SOUTHEAST TEXAS RECORD

Sunday, November 24, 2024

Appeal denied, Broussard's suit against defunct pre-need providers continues

Justices on the Texas Ninth District Court of Appeals denied an insurance company's petition on Oct. 16, requesting the court stop several defendants from being severed in a suit brought by Broussard's Mortuary Inc.

Like most funeral homes, Broussard's Mortuary offers pre-need arrangements to consumers through third-party planning service companies.
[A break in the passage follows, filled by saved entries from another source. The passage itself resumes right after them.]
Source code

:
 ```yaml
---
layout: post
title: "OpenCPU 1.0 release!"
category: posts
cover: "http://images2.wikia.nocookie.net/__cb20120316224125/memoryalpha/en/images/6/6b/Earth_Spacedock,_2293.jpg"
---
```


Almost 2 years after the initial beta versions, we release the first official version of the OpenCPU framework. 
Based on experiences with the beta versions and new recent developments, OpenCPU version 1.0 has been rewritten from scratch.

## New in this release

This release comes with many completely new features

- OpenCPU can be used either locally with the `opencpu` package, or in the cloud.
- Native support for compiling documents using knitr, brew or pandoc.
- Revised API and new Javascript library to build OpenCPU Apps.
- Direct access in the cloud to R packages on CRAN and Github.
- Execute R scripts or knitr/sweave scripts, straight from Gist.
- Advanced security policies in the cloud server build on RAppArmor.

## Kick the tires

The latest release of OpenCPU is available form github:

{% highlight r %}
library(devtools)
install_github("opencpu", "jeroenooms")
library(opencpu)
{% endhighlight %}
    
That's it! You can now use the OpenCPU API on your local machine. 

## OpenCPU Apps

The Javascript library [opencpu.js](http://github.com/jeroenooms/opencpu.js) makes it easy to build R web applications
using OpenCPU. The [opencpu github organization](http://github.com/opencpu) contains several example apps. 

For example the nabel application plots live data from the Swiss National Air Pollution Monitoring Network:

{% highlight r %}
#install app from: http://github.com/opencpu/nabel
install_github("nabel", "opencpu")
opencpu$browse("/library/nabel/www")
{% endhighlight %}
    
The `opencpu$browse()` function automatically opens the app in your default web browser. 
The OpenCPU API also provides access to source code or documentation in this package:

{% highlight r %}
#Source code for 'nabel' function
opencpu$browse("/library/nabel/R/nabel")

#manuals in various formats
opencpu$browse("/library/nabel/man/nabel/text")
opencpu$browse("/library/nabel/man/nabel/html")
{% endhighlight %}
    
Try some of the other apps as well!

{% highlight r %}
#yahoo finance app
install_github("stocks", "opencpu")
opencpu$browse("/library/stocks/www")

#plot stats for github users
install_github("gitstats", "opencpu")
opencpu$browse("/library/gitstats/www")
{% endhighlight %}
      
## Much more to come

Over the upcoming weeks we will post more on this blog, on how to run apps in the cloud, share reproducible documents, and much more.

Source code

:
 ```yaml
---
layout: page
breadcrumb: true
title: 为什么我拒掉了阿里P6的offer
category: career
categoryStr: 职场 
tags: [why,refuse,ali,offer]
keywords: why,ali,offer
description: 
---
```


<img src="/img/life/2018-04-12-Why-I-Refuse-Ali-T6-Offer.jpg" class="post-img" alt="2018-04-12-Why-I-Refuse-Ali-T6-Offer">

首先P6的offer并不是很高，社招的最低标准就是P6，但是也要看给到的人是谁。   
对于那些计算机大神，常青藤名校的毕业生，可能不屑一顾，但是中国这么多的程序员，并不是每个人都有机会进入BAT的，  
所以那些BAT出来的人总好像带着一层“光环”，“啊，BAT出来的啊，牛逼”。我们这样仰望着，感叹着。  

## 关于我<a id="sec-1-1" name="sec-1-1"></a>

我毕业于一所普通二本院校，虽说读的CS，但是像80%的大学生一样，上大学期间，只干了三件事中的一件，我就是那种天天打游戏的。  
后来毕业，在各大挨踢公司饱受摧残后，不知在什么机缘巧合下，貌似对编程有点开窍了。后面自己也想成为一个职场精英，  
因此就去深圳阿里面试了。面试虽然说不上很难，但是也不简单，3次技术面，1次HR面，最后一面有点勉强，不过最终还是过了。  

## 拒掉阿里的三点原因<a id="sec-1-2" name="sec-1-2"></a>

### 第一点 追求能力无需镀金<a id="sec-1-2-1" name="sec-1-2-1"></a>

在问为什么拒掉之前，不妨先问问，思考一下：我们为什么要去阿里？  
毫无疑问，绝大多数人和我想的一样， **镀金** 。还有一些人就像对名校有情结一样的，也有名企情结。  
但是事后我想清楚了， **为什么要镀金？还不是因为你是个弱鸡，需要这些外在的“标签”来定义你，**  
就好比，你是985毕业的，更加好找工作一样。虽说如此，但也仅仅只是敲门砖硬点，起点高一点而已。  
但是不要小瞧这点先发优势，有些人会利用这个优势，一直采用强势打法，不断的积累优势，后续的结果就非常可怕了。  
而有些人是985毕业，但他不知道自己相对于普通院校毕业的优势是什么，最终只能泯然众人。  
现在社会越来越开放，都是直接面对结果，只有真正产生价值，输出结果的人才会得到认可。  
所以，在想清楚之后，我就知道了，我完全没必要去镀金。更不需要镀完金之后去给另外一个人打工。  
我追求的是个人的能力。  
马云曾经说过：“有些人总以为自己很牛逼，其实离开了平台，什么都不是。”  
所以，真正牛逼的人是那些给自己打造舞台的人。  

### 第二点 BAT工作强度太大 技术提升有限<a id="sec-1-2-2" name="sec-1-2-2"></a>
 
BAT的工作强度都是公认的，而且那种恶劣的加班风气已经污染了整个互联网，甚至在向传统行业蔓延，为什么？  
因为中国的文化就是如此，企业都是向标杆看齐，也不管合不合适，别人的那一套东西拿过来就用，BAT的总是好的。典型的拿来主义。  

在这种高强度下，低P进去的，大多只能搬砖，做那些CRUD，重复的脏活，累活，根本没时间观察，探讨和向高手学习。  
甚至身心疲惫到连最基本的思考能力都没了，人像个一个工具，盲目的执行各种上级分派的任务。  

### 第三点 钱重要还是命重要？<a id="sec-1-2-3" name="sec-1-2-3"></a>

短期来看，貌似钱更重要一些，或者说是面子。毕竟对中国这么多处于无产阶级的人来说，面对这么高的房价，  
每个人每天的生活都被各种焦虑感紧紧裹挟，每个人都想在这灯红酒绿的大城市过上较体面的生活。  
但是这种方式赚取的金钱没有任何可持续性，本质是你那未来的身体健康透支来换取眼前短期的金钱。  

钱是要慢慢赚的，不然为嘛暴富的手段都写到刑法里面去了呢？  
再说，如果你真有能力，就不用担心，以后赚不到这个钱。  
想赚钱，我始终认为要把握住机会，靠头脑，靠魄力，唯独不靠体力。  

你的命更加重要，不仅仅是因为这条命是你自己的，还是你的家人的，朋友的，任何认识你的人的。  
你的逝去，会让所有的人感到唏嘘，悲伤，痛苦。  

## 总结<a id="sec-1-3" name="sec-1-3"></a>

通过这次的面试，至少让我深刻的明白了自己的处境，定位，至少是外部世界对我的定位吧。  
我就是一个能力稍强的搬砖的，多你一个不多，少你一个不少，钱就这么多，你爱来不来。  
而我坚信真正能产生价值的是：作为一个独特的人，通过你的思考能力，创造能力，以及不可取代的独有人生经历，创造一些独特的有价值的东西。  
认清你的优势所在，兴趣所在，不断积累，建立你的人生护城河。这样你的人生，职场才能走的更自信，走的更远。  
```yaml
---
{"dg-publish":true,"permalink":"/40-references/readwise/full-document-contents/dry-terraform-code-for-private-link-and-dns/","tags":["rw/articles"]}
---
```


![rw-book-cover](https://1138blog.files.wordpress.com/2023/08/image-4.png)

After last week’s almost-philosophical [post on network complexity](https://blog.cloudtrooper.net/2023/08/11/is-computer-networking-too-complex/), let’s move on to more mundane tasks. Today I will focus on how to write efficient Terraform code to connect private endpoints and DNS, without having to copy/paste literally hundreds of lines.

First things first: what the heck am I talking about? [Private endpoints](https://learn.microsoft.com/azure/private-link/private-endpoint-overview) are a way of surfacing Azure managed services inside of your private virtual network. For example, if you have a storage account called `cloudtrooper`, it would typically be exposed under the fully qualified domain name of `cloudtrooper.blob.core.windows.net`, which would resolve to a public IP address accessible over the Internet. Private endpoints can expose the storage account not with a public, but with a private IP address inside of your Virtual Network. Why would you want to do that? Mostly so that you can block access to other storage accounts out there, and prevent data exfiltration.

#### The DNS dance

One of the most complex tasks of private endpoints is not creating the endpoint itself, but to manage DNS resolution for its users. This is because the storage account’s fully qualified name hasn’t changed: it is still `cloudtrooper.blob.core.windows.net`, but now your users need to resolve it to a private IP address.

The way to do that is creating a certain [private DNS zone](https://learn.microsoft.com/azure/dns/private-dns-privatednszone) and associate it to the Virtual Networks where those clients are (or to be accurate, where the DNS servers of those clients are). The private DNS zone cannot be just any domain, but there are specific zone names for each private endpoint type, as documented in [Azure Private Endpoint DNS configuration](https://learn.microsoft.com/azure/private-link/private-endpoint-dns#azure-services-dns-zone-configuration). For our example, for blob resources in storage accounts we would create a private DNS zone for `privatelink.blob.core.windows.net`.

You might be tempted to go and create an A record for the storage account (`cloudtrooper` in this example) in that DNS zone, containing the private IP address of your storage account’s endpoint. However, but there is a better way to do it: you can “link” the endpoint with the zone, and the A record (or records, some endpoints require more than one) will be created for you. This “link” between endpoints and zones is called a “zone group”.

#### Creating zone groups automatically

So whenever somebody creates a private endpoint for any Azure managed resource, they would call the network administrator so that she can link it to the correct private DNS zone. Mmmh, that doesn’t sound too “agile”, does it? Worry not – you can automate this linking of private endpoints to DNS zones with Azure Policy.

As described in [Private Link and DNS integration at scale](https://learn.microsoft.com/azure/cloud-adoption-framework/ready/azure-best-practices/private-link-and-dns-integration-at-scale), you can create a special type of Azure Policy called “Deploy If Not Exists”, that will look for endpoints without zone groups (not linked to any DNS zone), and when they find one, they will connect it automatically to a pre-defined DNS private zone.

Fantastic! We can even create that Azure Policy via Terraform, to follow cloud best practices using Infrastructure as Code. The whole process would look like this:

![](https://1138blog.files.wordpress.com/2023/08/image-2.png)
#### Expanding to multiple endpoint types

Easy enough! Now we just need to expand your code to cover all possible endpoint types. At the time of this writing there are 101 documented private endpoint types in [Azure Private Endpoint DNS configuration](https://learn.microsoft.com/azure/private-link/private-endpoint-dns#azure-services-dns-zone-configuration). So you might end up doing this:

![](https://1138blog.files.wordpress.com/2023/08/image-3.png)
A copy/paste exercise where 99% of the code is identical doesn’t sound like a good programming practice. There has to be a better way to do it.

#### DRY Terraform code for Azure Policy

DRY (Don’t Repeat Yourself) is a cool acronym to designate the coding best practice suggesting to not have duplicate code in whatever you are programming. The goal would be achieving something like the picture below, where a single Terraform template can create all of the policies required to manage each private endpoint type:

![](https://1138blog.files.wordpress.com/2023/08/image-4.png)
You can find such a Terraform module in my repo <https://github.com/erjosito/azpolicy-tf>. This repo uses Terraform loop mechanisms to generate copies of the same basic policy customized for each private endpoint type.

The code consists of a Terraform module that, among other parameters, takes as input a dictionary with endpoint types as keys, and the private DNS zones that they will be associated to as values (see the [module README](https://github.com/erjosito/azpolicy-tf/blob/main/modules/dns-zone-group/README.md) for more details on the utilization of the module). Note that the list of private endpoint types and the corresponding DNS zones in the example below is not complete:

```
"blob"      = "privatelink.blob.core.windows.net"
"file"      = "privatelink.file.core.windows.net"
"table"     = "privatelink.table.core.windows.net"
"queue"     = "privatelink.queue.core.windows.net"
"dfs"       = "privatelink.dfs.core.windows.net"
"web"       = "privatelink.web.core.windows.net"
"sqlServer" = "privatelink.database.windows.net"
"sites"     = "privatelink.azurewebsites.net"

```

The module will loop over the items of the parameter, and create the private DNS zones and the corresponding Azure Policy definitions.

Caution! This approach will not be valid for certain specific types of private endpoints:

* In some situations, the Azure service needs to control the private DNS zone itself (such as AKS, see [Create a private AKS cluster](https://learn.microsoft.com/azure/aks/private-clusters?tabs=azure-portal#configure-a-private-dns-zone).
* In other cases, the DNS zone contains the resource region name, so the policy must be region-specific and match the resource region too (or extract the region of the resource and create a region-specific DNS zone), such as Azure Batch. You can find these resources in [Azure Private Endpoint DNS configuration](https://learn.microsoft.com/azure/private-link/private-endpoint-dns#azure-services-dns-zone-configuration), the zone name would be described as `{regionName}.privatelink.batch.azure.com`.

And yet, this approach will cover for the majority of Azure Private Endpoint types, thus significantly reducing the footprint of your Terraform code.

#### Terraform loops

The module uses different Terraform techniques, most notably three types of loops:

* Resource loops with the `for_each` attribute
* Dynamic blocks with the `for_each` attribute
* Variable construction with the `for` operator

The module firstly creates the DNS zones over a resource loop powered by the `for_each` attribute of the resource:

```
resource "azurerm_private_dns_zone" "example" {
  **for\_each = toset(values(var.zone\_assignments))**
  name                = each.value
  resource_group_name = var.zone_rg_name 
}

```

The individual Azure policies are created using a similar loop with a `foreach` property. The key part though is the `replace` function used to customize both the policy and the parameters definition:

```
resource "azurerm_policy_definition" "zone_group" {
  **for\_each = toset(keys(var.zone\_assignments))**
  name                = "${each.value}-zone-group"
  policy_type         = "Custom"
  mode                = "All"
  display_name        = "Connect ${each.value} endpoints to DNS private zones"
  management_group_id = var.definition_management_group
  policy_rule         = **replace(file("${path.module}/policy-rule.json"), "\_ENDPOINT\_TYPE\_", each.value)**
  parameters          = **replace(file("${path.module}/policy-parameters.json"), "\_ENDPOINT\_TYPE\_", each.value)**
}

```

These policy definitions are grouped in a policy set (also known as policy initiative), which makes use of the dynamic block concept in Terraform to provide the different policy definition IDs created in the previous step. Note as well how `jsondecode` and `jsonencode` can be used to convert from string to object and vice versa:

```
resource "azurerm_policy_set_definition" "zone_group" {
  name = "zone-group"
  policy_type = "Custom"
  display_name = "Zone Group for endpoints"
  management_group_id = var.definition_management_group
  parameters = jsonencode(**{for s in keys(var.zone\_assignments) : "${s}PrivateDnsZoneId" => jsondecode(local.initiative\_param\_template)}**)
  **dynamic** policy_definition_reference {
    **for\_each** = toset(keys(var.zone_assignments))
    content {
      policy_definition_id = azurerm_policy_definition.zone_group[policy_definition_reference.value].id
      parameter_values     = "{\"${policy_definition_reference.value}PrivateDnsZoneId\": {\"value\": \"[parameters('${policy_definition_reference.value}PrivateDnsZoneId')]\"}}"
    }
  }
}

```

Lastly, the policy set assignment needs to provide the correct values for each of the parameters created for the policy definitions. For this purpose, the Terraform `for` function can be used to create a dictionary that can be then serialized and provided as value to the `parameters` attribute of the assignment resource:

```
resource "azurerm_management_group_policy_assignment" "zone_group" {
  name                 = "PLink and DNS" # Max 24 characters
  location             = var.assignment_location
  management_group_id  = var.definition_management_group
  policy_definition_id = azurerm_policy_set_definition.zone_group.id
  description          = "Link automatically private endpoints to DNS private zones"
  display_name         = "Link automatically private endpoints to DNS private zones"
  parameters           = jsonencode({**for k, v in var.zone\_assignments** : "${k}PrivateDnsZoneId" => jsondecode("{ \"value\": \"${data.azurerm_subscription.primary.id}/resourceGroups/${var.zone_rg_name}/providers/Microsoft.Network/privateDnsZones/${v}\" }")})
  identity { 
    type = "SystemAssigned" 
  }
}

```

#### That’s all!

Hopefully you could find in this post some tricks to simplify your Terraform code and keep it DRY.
However the Beaumont-based mortuary claims several of those third-parties are now in receivership, leaving Broussard's with millions of dollars in financial obligations to customers.

"The receivership court retains exclusive jurisdiction over all property of the receivership estate," justices wrote in a per curium opinion.

As the Record reported in April, after the pre-needs providers had their business suspended, Broussard's filed a suit against them in Jefferson County District Court.

The original suit named National Pre-Arranged Services Inc., RBT Trust II, National Heritage Enterprises Inc., Forever Enterprises Inc., Lincoln Memorial Life Insurance Co. and Memorial Life Insurance Co. as defendants – all of which are owned by RBT Trust II.

On Sept. 8, Judge Milton Shuffield, 136th Judicial District, granted Memorial Life's, National Prearranged Services' and Lincoln Memorial's motion to sever and abate.

Days following the judge's ruling, Forever Enterprises filed a petition for a writ of mandamus to compel the trial court to rescind its severance order and abate the entire action until receivership proceedings against the severed defendants obtained final judicial resolution.

"Although not itself in receivership, the relator argues the fraud claims brought by Broussard's Mortuary Inc. necessarily involve receivership property because those claims arise out of the breach of a letter agreement with one of the companies in receivership," states the per curiam opinion.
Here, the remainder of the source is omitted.